前回、リバースプロキシサーバー環境においても、
SKYSEA Client View のHTTPゲートウェイサーバー機能を利用できるか。
という記事を投稿しました。今回は関連する記事を投稿させていただきます。
SKYSEA Client View にはフォワードプロキシサーバーについて関わりのある機能がいくつかあります。例えば、下記の機能です。
この機能により、社内ネットワーク内にあるプロキシサーバーを通らないとインターネットにアクセスすることができない環境を実現できます。
テレワークなどでPCを持ち出す機会が増える中、自宅の回線から直接インターネットにアクセスすることを防ぎ、社内ネットワークにVPN接続したときのみプロキシサーバー経由でインターネットにアクセスを許可するといったご運用が可能です。
さて、この機能を動作検証しようとしたとき、
検証環境にプロキシサーバーを作る必要がありましたので、
前回同様Ubuntuで構築いたしました。
前回記事のリバースプロキシサーバーと同様に、squidで実装いたしました。
また、今回はアクセス制御の設定も試してみました。
ご参考までに、構築手順を記載させていただきます。
1. squidのインストール
sudo apt update
sudo apt install squid
2. TCP/UDPポート3128をアクセス許可
sudo ufw allow 3128/tcp
sudo ufw allow 3128/udp
※ squidの初期設定では3128番ポートが指定されています。今回はそのまま使います。
3. squidのステータス確認
sudo systemctl status squid
※ 「active (running)」と表示されていればOKです。
4. squid設定ファイルのバックアップ
sudo cp /etc/squid/squid.conf /etc/squid/squid.conf.bak
5. 設定ファイルの編集
sudo vi /etc/squid/squid.conf
※ squid.confファイル最上部に下記を追記します。
acl whitelist dstdomain "/etc/squid/whitelist"

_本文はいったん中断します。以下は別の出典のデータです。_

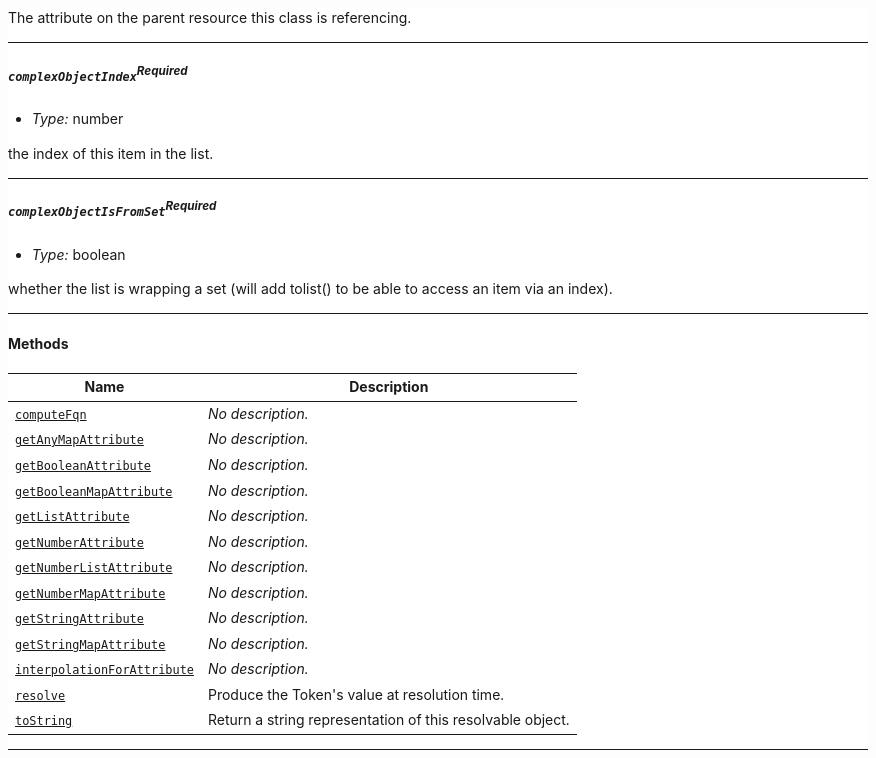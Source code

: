 The attribute on the parent resource this class is referencing.

---

##### `complexObjectIndex`<sup>Required</sup> <a name="complexObjectIndex" id="rhizo-co-terraform-provider-oci.dataOciAdmRemediationRecipe.DataOciAdmRemediationRecipeDetectConfigurationOutputReference.Initializer.parameter.complexObjectIndex"></a>

- *Type:* number

the index of this item in the list.

---

##### `complexObjectIsFromSet`<sup>Required</sup> <a name="complexObjectIsFromSet" id="rhizo-co-terraform-provider-oci.dataOciAdmRemediationRecipe.DataOciAdmRemediationRecipeDetectConfigurationOutputReference.Initializer.parameter.complexObjectIsFromSet"></a>

- *Type:* boolean

whether the list is wrapping a set (will add tolist() to be able to access an item via an index).

---

#### Methods <a name="Methods" id="Methods"></a>

| **Name** | **Description** |
| --- | --- |
| <code><a href="#rhizo-co-terraform-provider-oci.dataOciAdmRemediationRecipe.DataOciAdmRemediationRecipeDetectConfigurationOutputReference.computeFqn">computeFqn</a></code> | *No description.* |
| <code><a href="#rhizo-co-terraform-provider-oci.dataOciAdmRemediationRecipe.DataOciAdmRemediationRecipeDetectConfigurationOutputReference.getAnyMapAttribute">getAnyMapAttribute</a></code> | *No description.* |
| <code><a href="#rhizo-co-terraform-provider-oci.dataOciAdmRemediationRecipe.DataOciAdmRemediationRecipeDetectConfigurationOutputReference.getBooleanAttribute">getBooleanAttribute</a></code> | *No description.* |
| <code><a href="#rhizo-co-terraform-provider-oci.dataOciAdmRemediationRecipe.DataOciAdmRemediationRecipeDetectConfigurationOutputReference.getBooleanMapAttribute">getBooleanMapAttribute</a></code> | *No description.* |
| <code><a href="#rhizo-co-terraform-provider-oci.dataOciAdmRemediationRecipe.DataOciAdmRemediationRecipeDetectConfigurationOutputReference.getListAttribute">getListAttribute</a></code> | *No description.* |
| <code><a href="#rhizo-co-terraform-provider-oci.dataOciAdmRemediationRecipe.DataOciAdmRemediationRecipeDetectConfigurationOutputReference.getNumberAttribute">getNumberAttribute</a></code> | *No description.* |
| <code><a href="#rhizo-co-terraform-provider-oci.dataOciAdmRemediationRecipe.DataOciAdmRemediationRecipeDetectConfigurationOutputReference.getNumberListAttribute">getNumberListAttribute</a></code> | *No description.* |
| <code><a href="#rhizo-co-terraform-provider-oci.dataOciAdmRemediationRecipe.DataOciAdmRemediationRecipeDetectConfigurationOutputReference.getNumberMapAttribute">getNumberMapAttribute</a></code> | *No description.* |
| <code><a href="#rhizo-co-terraform-provider-oci.dataOciAdmRemediationRecipe.DataOciAdmRemediationRecipeDetectConfigurationOutputReference.getStringAttribute">getStringAttribute</a></code> | *No description.* |
| <code><a href="#rhizo-co-terraform-provider-oci.dataOciAdmRemediationRecipe.DataOciAdmRemediationRecipeDetectConfigurationOutputReference.getStringMapAttribute">getStringMapAttribute</a></code> | *No description.* |
| <code><a href="#rhizo-co-terraform-provider-oci.dataOciAdmRemediationRecipe.DataOciAdmRemediationRecipeDetectConfigurationOutputReference.interpolationForAttribute">interpolationForAttribute</a></code> | *No description.* |
| <code><a href="#rhizo-co-terraform-provider-oci.dataOciAdmRemediationRecipe.DataOciAdmRemediationRecipeDetectConfigurationOutputReference.resolve">resolve</a></code> | Produce the Token's value at resolution time. |
| <code><a href="#rhizo-co-terraform-provider-oci.dataOciAdmRemediationRecipe.DataOciAdmRemediationRecipeDetectConfigurationOutputReference.toString">toString</a></code> | Return a string representation of this resolvable object. |

---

http_access allow whitelist
http_access deny all
※設定ファイルは上部に記載のものが優先されます。
そのため、「http_access deny all」ですべて制御される状態にし、「http_access allow whitelist」でwhitelistのみ許可の設定が、
上書きされる形となり、特定のドメインのみ許可されるという状態が実現されます。
これが逆に「http_access deny all」が上部に記載されると、すべてが制御されてしまいます。
6. 許可ドメインのリストファイルを作成
sudo vi /etc/squid/whitelist
※ whitelistファイルに下記を許可したいドメインを列挙します。
.skygroup.jp
※ whitelistファイルにアクセスを許可するドメインを列挙します。
頭の「.」をお忘れなきようご注意ください。
7. squidサービスの再起動
sudo systemctl restart squid
8. squidサービスの起動確認
sudo systemctl status squid
※ 「active (running)」と表示されていればOKです。
以上でプロキシサーバーの構築は完了です。
プロキシ動作とアクセス制御が働いているかどうか確認のため、
こちらのプロキシサーバーを指定したクライアントPCから、実際にWebアクセスして動作を確認いたします。
下記の通り、問題なく動作しておりました。
skygroup.jpへのアクセス
それ以外のサイトへのアクセス
以上、SKYSEA Client View をご検討、ご提案いただく際のご参考となれば幸いです。